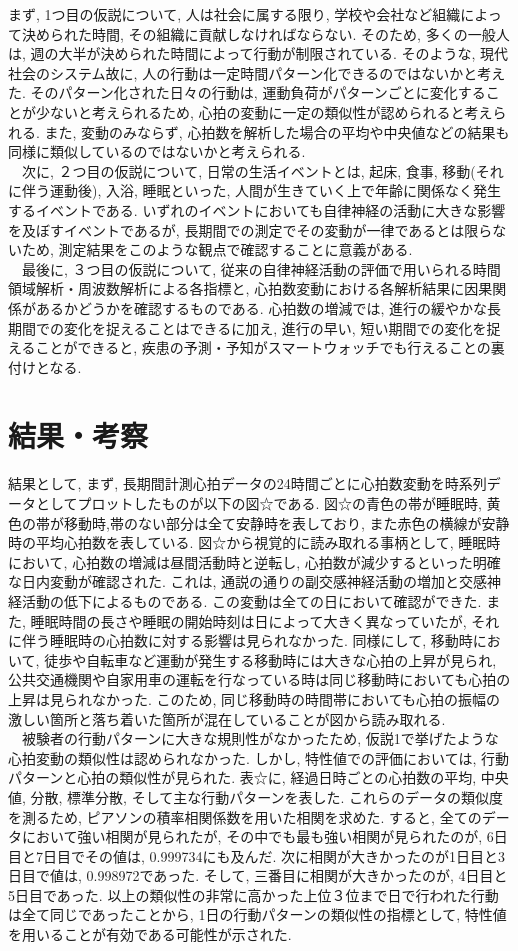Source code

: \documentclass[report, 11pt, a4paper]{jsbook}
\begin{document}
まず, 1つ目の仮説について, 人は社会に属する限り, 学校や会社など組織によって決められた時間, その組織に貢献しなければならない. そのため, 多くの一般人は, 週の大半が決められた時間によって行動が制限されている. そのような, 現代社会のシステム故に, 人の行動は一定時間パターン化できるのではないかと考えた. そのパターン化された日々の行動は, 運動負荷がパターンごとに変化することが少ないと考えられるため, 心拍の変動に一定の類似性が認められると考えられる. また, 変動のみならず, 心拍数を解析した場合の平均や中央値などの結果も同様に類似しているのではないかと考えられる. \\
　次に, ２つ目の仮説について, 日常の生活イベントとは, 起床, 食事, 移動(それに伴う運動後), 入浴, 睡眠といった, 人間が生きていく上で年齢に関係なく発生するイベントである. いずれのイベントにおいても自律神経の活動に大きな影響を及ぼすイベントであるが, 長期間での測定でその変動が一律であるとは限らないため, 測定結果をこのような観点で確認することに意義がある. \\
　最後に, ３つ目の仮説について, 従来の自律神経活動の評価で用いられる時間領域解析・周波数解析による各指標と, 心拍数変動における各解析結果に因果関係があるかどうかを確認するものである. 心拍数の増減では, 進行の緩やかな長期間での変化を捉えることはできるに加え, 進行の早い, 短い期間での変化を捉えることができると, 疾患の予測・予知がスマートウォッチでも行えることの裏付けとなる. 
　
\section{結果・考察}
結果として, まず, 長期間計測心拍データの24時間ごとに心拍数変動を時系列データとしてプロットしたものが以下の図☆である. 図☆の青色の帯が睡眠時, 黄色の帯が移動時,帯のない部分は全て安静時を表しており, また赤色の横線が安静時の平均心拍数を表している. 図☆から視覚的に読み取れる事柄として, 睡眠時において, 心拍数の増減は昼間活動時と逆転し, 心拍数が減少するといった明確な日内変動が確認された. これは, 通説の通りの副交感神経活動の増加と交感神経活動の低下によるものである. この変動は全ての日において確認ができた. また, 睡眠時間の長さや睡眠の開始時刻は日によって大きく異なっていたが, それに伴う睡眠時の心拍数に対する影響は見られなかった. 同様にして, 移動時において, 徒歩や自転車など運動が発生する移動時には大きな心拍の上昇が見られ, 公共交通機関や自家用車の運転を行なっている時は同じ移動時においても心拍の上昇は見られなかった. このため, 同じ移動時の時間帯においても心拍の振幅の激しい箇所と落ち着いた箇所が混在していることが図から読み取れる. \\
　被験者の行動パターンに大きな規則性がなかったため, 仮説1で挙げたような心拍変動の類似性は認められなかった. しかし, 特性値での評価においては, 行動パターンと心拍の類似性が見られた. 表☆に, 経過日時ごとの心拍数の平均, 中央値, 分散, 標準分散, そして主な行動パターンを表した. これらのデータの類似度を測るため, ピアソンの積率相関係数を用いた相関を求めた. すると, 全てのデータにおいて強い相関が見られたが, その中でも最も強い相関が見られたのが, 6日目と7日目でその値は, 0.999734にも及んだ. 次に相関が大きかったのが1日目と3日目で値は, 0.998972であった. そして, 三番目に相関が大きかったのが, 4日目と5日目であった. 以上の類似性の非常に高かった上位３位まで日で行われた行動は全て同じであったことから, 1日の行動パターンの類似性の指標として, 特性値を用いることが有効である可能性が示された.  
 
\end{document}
--------------------
Description of the task - Without any pictures, output exactly the lines from the start of the material through the line that contains "変動のみならず, 心拍数を解析した場合の平均や中央値などの結果も同様に類似しているのではないかと考えられる. \\", and only those.

Solution to this exercise -
Source code

: \documentclass[report, 11pt, a4paper]{jsbook}
\begin{document}
まず, 1つ目の仮説について, 人は社会に属する限り, 学校や会社など組織によって決められた時間, その組織に貢献しなければならない. そのため, 多くの一般人は, 週の大半が決められた時間によって行動が制限されている. そのような, 現代社会のシステム故に, 人の行動は一定時間パターン化できるのではないかと考えた. そのパターン化された日々の行動は, 運動負荷がパターンごとに変化することが少ないと考えられるため, 心拍の変動に一定の類似性が認められると考えられる. また, 変動のみならず, 心拍数を解析した場合の平均や中央値などの結果も同様に類似しているのではないかと考えられる. \\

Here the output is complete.